• _Exercise details_
From the entries below, copy every line holding the word "Stewart".

• _Dataset extract_
★ ★ ★ ★ ★ ★ ★
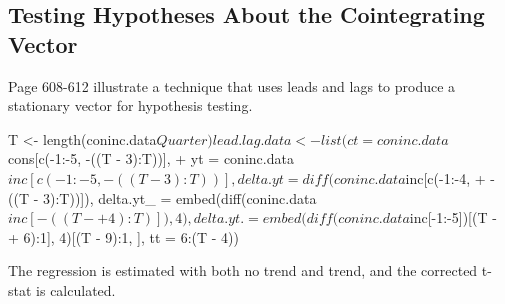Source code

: \documentclass[a4paper]{article}
\renewcommand{\~}{\perispomeni}%
\begin{document}
\subsection{Testing Hypotheses About the Cointegrating Vector}
Page 608-612 illustrate a technique that uses leads and lags to produce a stationary
vector for hypothesis testing.
\begin{Schunk}
\begin{Sinput}
 T <- length(coninc.data$Quarter)
 lead.lag.data <- list(ct = coninc.data$cons[c(-1:-5, -((T - 3):T))], 
+     yt = coninc.data$inc[c(-1:-5, -((T - 3):T))], delta.yt = diff(coninc.data$inc[c(-1:-4, 
+         -((T - 3):T))]), delta.yt_ = embed(diff(coninc.data$inc[-((T - 
+         4):T)]), 4), delta.yt. = embed(diff(coninc.data$inc[-1:-5])[(T - 
+         6):1], 4)[(T - 9):1, ], tt = 6:(T - 4))
\end{Sinput}
\end{Schunk}
The regression is estimated with both no trend and trend, and the corrected t-stat is calculated.
\end{document}
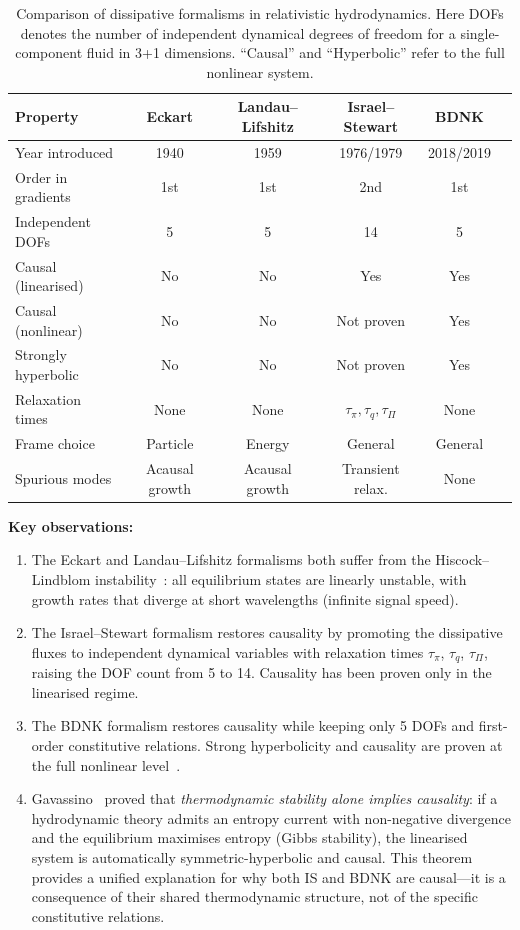 \begin{table}[htbp]
\centering
\caption{Comparison of dissipative formalisms in relativistic
  hydrodynamics.  Here DOFs denotes the number of independent dynamical
  degrees of freedom for a single-component fluid in 3+1 dimensions.
  ``Causal'' and ``Hyperbolic'' refer to the full nonlinear system.}
\label{tab:formalism-comparison}
\medskip
\begin{tabular}{@{}l c c c c c@{}}
\toprule
Property & Eckart & Landau--Lifshitz & Israel--Stewart & BDNK \\
\midrule
Year introduced & 1940 & 1959 & 1976/1979 & 2018/2019 \\
Order in gradients & 1st & 1st & 2nd & 1st \\
Independent DOFs & 5 & 5 & 14 & 5 \\
Causal (linearised) & No & No & Yes & Yes \\
Causal (nonlinear) & No & No & Not proven & Yes \\
Strongly hyperbolic & No & No & Not proven & Yes \\
Relaxation times & None & None & $\tau_\pi,\tau_q,\tau_\Pi$ & None \\
Frame choice & Particle & Energy & General & General \\
Spurious modes & Acausal growth & Acausal growth & Transient relax. & None \\
\bottomrule
\end{tabular}
\end{table}

\noindent\textbf{Key observations:}
\begin{enumerate}
\item The Eckart and Landau--Lifshitz formalisms both suffer from the
  Hiscock--Lindblom instability~\cite{HiscockLindblom1985}: all
  equilibrium states are linearly unstable, with growth rates that
  diverge at short wavelengths (infinite signal speed).

\item The Israel--Stewart formalism restores causality by promoting the
  dissipative fluxes to independent dynamical variables with relaxation
  times $\tau_\pi$, $\tau_q$, $\tau_\Pi$, raising the DOF count from 5
  to 14.  Causality has been proven only in the linearised regime.

\item The BDNK formalism restores causality while keeping only 5 DOFs
  and first-order constitutive relations.  Strong hyperbolicity and
  causality are proven at the full nonlinear level~\cite{BemficaDN2019,
  BemficaDNK2023ideal}.

\item Gavassino~\cite{GavassinoCausality2021} proved that
  \emph{thermodynamic stability alone implies causality}: if a
  hydrodynamic theory admits an entropy current with non-negative
  divergence and the equilibrium maximises entropy (Gibbs stability),
  the linearised system is automatically symmetric-hyperbolic and
  causal.  This theorem provides a unified explanation for why both
  IS and BDNK are causal---it is a consequence of their shared
  thermodynamic structure, not of the specific constitutive relations.
\end{enumerate}

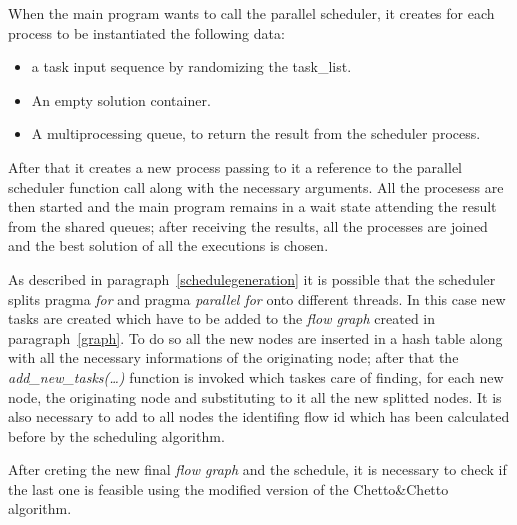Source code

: \documentclass[a4paper,12pt,oneside]{book}
\begin{document}
When the main program wants to call the parallel scheduler, it creates for each process to be instantiated the following data:
\begin{itemize}
\item {a task input sequence by randomizing the task\_list.}
\item{An empty solution container.}
\item{A multiprocessing queue, to return the result from the scheduler process.}
\end{itemize}

After that it creates a new process passing to it a reference to the parallel scheduler function call along with the necessary arguments. All the procesess are then started and the main program remains in a wait state attending the result from the shared queues; after receiving the results, all the processes are joined and the best solution of all the executions is chosen.

As described in paragraph~\ref{schedulegeneration} it is possible that the scheduler splits pragma \emph{for} and pragma \emph{parallel for} onto different threads. In this case new tasks are created which have to be added to the \emph{flow graph} created in paragraph~\ref{graph}. To do so all the new nodes are inserted in a hash table along with all the necessary informations of the originating node; after that the \emph{add\_new\_tasks(\dots)} function is invoked which taskes care of finding, for each new node, the originating node and substituting to it all the new splitted nodes. It is also necessary to add to all nodes the identifing flow id which has been calculated before by the scheduling algorithm.

After creting the new final \emph{flow graph} and the schedule, it is necessary to check if the last one is feasible using the modified version of the Chetto\&Chetto algorithm.
\end{document}
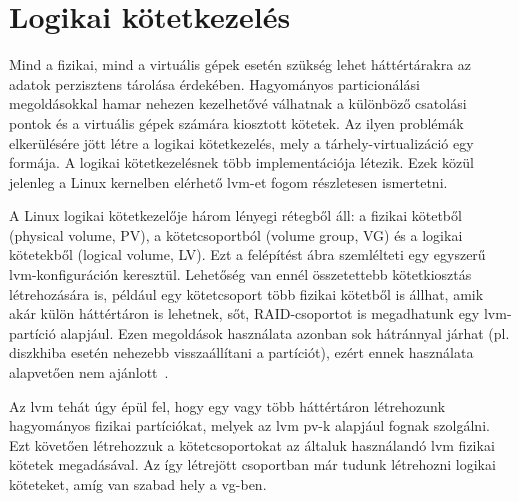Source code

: \section{Logikai kötetkezelés}
Mind a fizikai, mind a virtuális gépek esetén szükség lehet háttértárakra az adatok perzisztens tárolása érdekében. Hagyományos particionálási megoldásokkal hamar nehezen kezelhetővé válhatnak a különböző csatolási pontok és a virtuális gépek számára kiosztott kötetek. Az ilyen problémák elkerülésére jött létre a logikai kötetkezelés, mely a tárhely-virtualizáció egy formája. A logikai kötetkezelésnek több implementációja létezik. %
Ezek közül jelenleg a Linux kernelben elérhető \gls{lvm}-et fogom részletesen ismertetni.

A Linux logikai kötetkezelője három lényegi rétegből áll: a fizikai kötetből (physical volume, PV), a kötetcsoportból (volume group, VG) és a logikai kötetekből (logical volume, LV). Ezt a felépítést  ábra szemlélteti egy egyszerű \gls{lvm}-konfiguráción keresztül.
Lehetőség van ennél összetettebb kötetkiosztás létrehozására is, például egy kötetcsoport több fizikai kötetből is állhat, amik akár külön háttértáron is lehetnek, sőt, RAID-csoportot is megadhatunk egy \gls{lvm}-partíció alapjául. Ezen megoldások használata azonban sok hátránnyal járhat (pl. diszkhiba esetén nehezebb visszaállítani a partíciót), ezért ennek használata alapvetően nem ajánlott~\cite{RHLVM}.

Az \gls{lvm} tehát úgy épül fel, hogy egy vagy több háttértáron létrehozunk hagyományos fizikai partíciókat, melyek az \gls{lvm} \acrshort{pv}-k alapjául fognak szolgálni. Ezt követően létrehozzuk a kötetcsoportokat az általuk használandó \acrshort{lvm} fizikai kötetek megadásával. Az így létrejött csoportban már tudunk létrehozni logikai köteteket, amíg van szabad hely a \acrshort{vg}-ben.


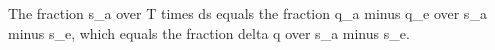 The fraction s_a over T times ds equals the fraction q_a minus q_e over s_a minus s_e, which equals the fraction delta q over s_a minus s_e.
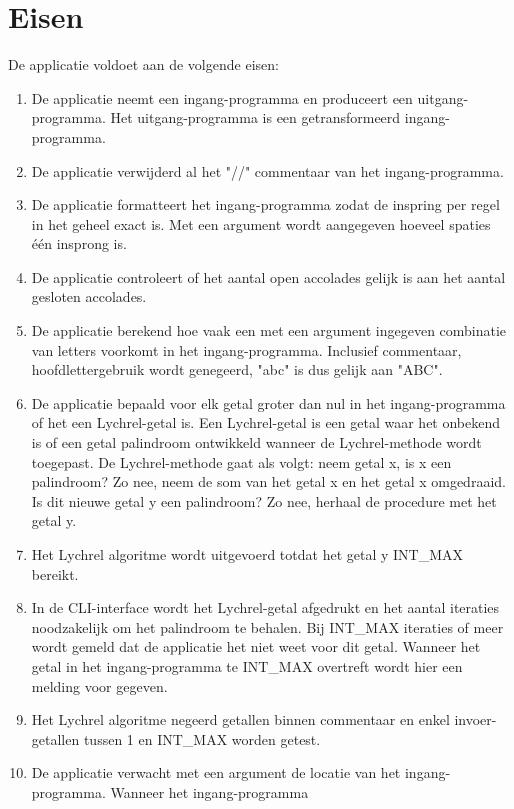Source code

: \documentclass[10pt]{article}
\begin{document}
\section{Eisen}
\label{sec:eisen}
De applicatie voldoet aan de volgende eisen:
\begin{enumerate}
      \item De applicatie neemt een ingang-programma en produceert een uitgang-programma. Het uitgang-programma is een
            getransformeerd ingang-programma.
      \item De applicatie verwijderd al het "//" commentaar van het ingang-programma.
      \item De applicatie formatteert het ingang-programma zodat de inspring per regel in het geheel exact is. Met een
            argument wordt aangegeven hoeveel spaties \'e\'en insprong is.
      \item De applicatie controleert of het aantal open accolades gelijk is aan het aantal gesloten accolades.
      \item De applicatie berekend hoe vaak een met een argument ingegeven combinatie van letters voorkomt in het
            ingang-programma. Inclusief commentaar, hoofdlettergebruik wordt genegeerd, "abc" is dus gelijk aan
            "ABC".
      \item De applicatie bepaald voor elk getal groter dan nul in het ingang-programma of het een Lychrel-getal is.
            Een Lychrel-getal is een getal waar het onbekend is of een getal palindroom ontwikkeld wanneer de Lychrel-methode wordt
            toegepast. De Lychrel-methode gaat als volgt: neem getal x, is x een palindroom? Zo nee, neem de som van het getal x en
            het getal x omgedraaid. Is dit nieuwe getal y een palindroom? Zo nee, herhaal de procedure met het getal y.
      \item Het Lychrel algoritme wordt uitgevoerd totdat het getal y INT\_MAX bereikt.
      \item In de CLI-interface wordt het Lychrel-getal afgedrukt en het aantal
            iteraties
            noodzakelijk om het palindroom te behalen. Bij INT\_MAX iteraties of meer wordt gemeld dat de applicatie
            het
            niet weet voor dit
            getal. Wanneer het getal in het ingang-programma te INT\_MAX overtreft wordt hier een melding voor gegeven.
      \item Het Lychrel algoritme negeerd getallen binnen commentaar en enkel invoer-getallen tussen 1 en INT\_MAX
            worden getest.
      \item De applicatie verwacht met een argument de locatie van het ingang-programma. Wanneer het ingang-programma

\end{enumerate}
\end{document}
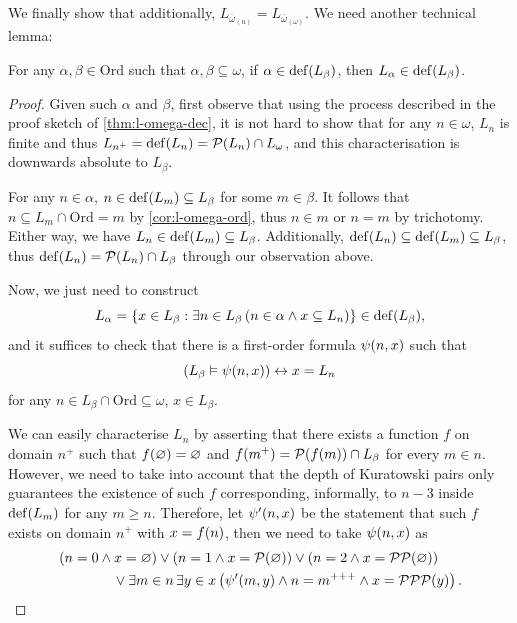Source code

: \documentclass[12pt,openany]{book}
\theoremstyle{plain}
\theoremstyle{definition}
\newcommand\opE[1]{\mathop{\exists #1}}
\newcommand\Pow{\mathcal{P}}
\DeclareMathOperator\dd{def}
\newcommand\IKP{\mathrm{IKP}}
\newcommand\Ord{\mathrm{Ord}}
\begin{document}
We finally show that additionally, $L_{\overline{\omega}_{(u)}} = L_{\overline{\omega}_{(\omega)}}$. We need another technical lemma:
\begin{lemma}[$\IKP$]
  \label{lem:sub-omega-l-def}
  For any $\alpha, \beta \in \Ord$ such that $\alpha, \beta \subseteq \omega$, if $\alpha \in \dd\mleft(L_\beta\mright)$, then $L_\alpha \in \dd\mleft(L_\beta\mright)$.
\end{lemma}

\begin{proof}
  Given such $\alpha$ and $\beta$, first observe that using the process described in the proof sketch of \autoref{thm:l-omega-dec}, it is not hard to show that for any $n \in \omega$, $L_n$ is finite and thus $L_{n^+} = \dd\mleft(L_n\mright) = \Pow\mleft(L_n\mright) \cap L_\omega$, and this characterisation is downwards absolute to $L_\beta$.

  For any $n \in \alpha$, $n \in \dd\mleft(L_m\mright) \subseteq L_\beta$ for some $m \in \beta$. It follows that $n \subseteq L_m \cap \Ord = m$ by \autoref{cor:l-omega-ord}, thus $n \in m$ or $n = m$ by trichotomy. Either way, we have $L_n \in \dd\mleft(L_m\mright) \subseteq L_\beta$. Additionally, $\dd\mleft(L_n\mright) \subseteq \dd\mleft(L_m\mright) \subseteq L_\beta$, thus $\dd\mleft(L_n\mright) = \Pow\mleft(L_n\mright) \cap L_\beta$ through our observation above.

  Now, we just need to construct
  \[L_\alpha = \left\{x \in L_\beta : \opE{n \in L_\beta} \left(n \in \alpha \land x \subseteq L_n\right)\right\} \in \dd\mleft(L_\beta\mright),\]
  and it suffices to check that there is a first-order formula $\psi\mleft(n, x\mright)$ such that
  \[\left(L_\beta \vDash \psi\mleft(n, x\mright)\right) \leftrightarrow x = L_n\]
  for any $n \in L_\beta \cap \Ord \subseteq \omega$, $x \in L_\beta$.

  We can easily characterise $L_n$ by asserting that there exists a function $f$ on domain $n^+$ such that $f\mleft(\varnothing\mright) = \varnothing$ and $f\mleft(m^+\mright) = \Pow\mleft(f\mleft(m\mright)\mright) \cap L_\beta$ for every $m \in n$. However, we need to take into account that the depth of Kuratowski pairs only guarantees the existence of such $f$ corresponding, informally, to $n - 3$ inside $\dd\mleft(L_m\mright)$ for any $m \geq n$. Therefore, let $\psi'\mleft(n, x\mright)$ be the statement that such $f$ exists on domain $n^+$ with $x = f\mleft(n\mright)$, then we need to take $\psi\mleft(n, x\mright)$ as
  \begin{align*}
     & \left(n = 0 \land x = \varnothing\right) \lor \left(n = 1 \land x = \Pow\mleft(\varnothing\mright)\right) \lor \left(n = 2 \land x = \Pow\Pow\mleft(\varnothing\mright)\right) \\
     & \qquad \qquad {} \lor \opE{m \in n} \opE{y \in x} \left(\psi'\mleft(m, y\mright) \land n = m^{+++} \land x = \Pow\Pow\Pow\mleft(y\mright)\right). \qedhere
  \end{align*}
\end{proof}
\end{document}

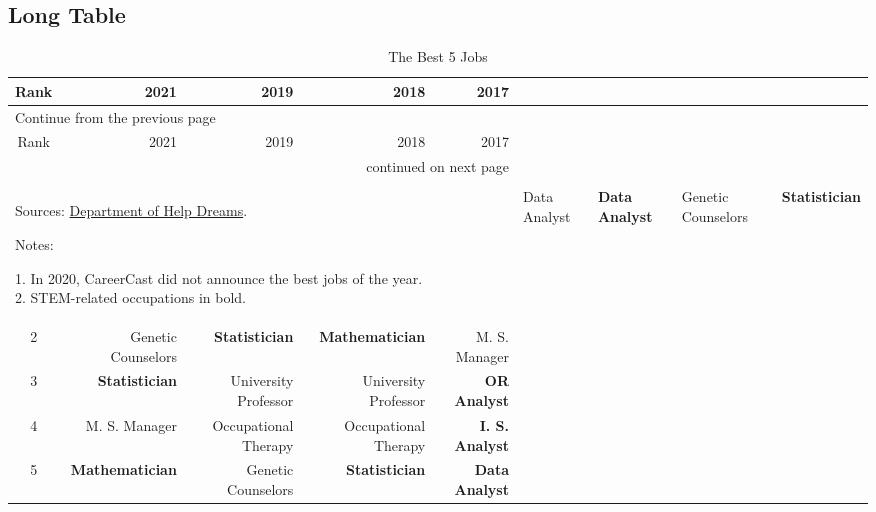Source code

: \documentclass[utf8,12pt]{article} %
\begin{document}
\subsection{Long Table}
%
%
\begin{longtable}{@{}crrrr@{}}
\caption{The Best 5 Jobs}\label{CareerCast}\\
\toprule
\midrule
Rank & 2021 &  2019 & 2018 & 2017 \\ %
\midrule
\endfirsthead %
%
\multicolumn{5}{l}{Continue from the previous page}\\[2pt] %
\toprule
\midrule
Rank & 2021 &  2019 & 2018 & 2017 \\ %
\midrule
\endhead %
%
\midrule
\bottomrule
\multicolumn{5}{r}{continued on next page}\\[2pt] %
\endfoot\\[-10pt]  %
\multicolumn{5}{l}{\parbox{\textwidth}{\footnotesize %
Sources: \href{https://helpdreams.moe.edu.tw/hd/upload/20201211_1.pdf}{Department of Help Dreams}.\par\smallskip
Notes: \parbox[t]{0.95\textwidth}{\footnotesize %
1. In 2020, CareerCast did not announce the best jobs of the year.\\
2. STEM-related occupations in bold.
}
}
}
\endlastfoot
1 & {Data Analyst} & \textbf{Data Analyst}  &  Genetic Counselors & \textbf{Statistician} \\
2 & Genetic Counselors & \textbf{Statistician} & \textbf{Mathematician}  & M. S. Manager \\
3 & \textbf{Statistician} & University Professor  & University Professor & \textbf{OR Analyst}\\
4 &M. S. Manager & Occupational Therapy  & Occupational Therapy & \textbf{I. S. Analyst} \\
5 & \textbf{Mathematician} & Genetic Counselors & \textbf{Statistician} & \textbf{Data Analyst} \\

\end{longtable}
\end{document}
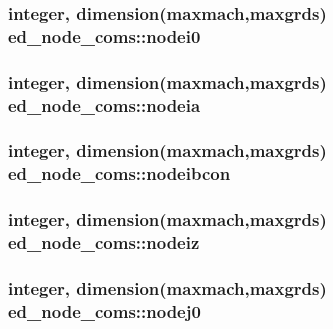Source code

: \subsubsection[{nodei0}]{\setlength{\rightskip}{0pt plus 5cm}integer, dimension(maxmach,maxgrds) ed\+\_\+node\+\_\+coms\+::nodei0}\label{namespaceed__node__coms_a1c7fca6c0b4e16a6c824966437383262}
\hypertarget{namespaceed__node__coms_a829855ba74deed2626857b865e7408da}{}
\subsubsection[{nodeia}]{\setlength{\rightskip}{0pt plus 5cm}integer, dimension(maxmach,maxgrds) ed\+\_\+node\+\_\+coms\+::nodeia}\label{namespaceed__node__coms_a829855ba74deed2626857b865e7408da}
\hypertarget{namespaceed__node__coms_acbb4bfd87dc840f6823b6a5ae9753040}{}
\subsubsection[{nodeibcon}]{\setlength{\rightskip}{0pt plus 5cm}integer, dimension(maxmach,maxgrds) ed\+\_\+node\+\_\+coms\+::nodeibcon}\label{namespaceed__node__coms_acbb4bfd87dc840f6823b6a5ae9753040}
\hypertarget{namespaceed__node__coms_ac7587c43282c2cc903564724b117098b}{}
\subsubsection[{nodeiz}]{\setlength{\rightskip}{0pt plus 5cm}integer, dimension(maxmach,maxgrds) ed\+\_\+node\+\_\+coms\+::nodeiz}\label{namespaceed__node__coms_ac7587c43282c2cc903564724b117098b}
\hypertarget{namespaceed__node__coms_a8cb55126a161c5cf71f938898292cf77}{}
\subsubsection[{nodej0}]{\setlength{\rightskip}{0pt plus 5cm}integer, dimension(maxmach,maxgrds) ed\+\_\+node\+\_\+coms\+::nodej0}\label{namespaceed__node__coms_a8cb55126a161c5cf71f938898292cf77}
\hypertarget{namespaceed__node__coms_a116c403afd361d69151547dc435f4fbb}{}
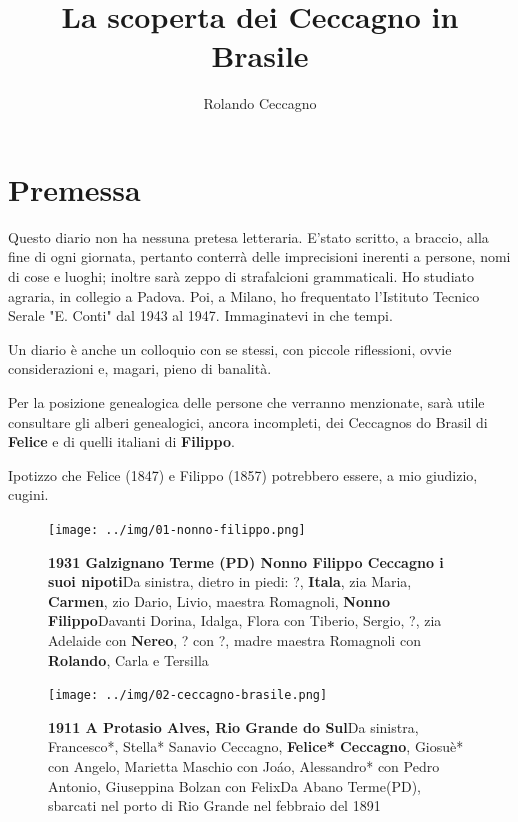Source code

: \documentclass[a4paper,10pt]{book}
\title{La scoperta dei Ceccagno in Brasile}
\author{Rolando Ceccagno}
\begin{document}
\maketitle
\tableofcontents

\chapter*{Premessa}

Questo diario non ha nessuna pretesa letteraria. E’stato scritto, a braccio, alla fine di ogni giornata, pertanto conterrà delle imprecisioni inerenti a persone, nomi di cose e luoghi; inoltre sarà zeppo di strafalcioni grammaticali. Ho studiato agraria, in collegio a Padova. Poi, a Milano, ho frequentato l’Istituto Tecnico Serale "E. Conti" dal 1943 al 1947. Immaginatevi in che tempi.

Un diario è anche un colloquio con se stessi, con piccole riflessioni, ovvie considerazioni e, magari, pieno di banalità.

Per la posizione genealogica delle persone che verranno menzionate, sarà utile consultare gli alberi genealogici, ancora incompleti, dei Ceccagnos do Brasil di \textbf{Felice} e di quelli italiani di \textbf{Filippo}.

Ipotizzo che Felice (1847) e Filippo (1857) potrebbero essere, a mio giudizio, cugini.

\begin{figure}[htp]
\centering
\texttt{[image: ../img/01-nonno-filippo.png]}\label{fig:01-nonno-filippo}
\caption{\textbf{1931 Galzignano Terme (PD) Nonno Filippo Ceccagno i suoi nipoti}\newline Da sinistra, dietro in piedi: ?, \textbf{Itala}, zia Maria, \textbf{Carmen}, zio Dario, Livio, maestra Romagnoli, \textbf{Nonno Filippo}\newline Davanti Dorina, Idalga, Flora con Tiberio, Sergio, ?, zia Adelaide con \textbf{Nereo}, ? con ?, madre maestra Romagnoli con \textbf{Rolando}, Carla e Tersilla} 
\end{figure}

\begin{figure}[htp]
\centering
\texttt{[image: ../img/02-ceccagno-brasile.png]}\label{fig:02-ceccagno-brasile}
\caption{\textbf{1911 A Protasio Alves, Rio Grande do Sul}\newline Da sinistra, Francesco*, Stella* Sanavio Ceccagno, \textbf{Felice* Ceccagno}, Giosuè* con Angelo, Marietta Maschio con Joáo, Alessandro* con Pedro Antonio, Giuseppina Bolzan con Felix\newline * Da Abano Terme(PD), sbarcati nel porto di Rio Grande nel febbraio del 1891}
\end{figure}
\end{document}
★ ★ ★ ★ ★ ★ ★
• _Answer area_
Property & Eckart & Landau--Lifshitz & Israel--Stewart & BDNK \\
\item The Israel--Stewart formalism restores causality by promoting the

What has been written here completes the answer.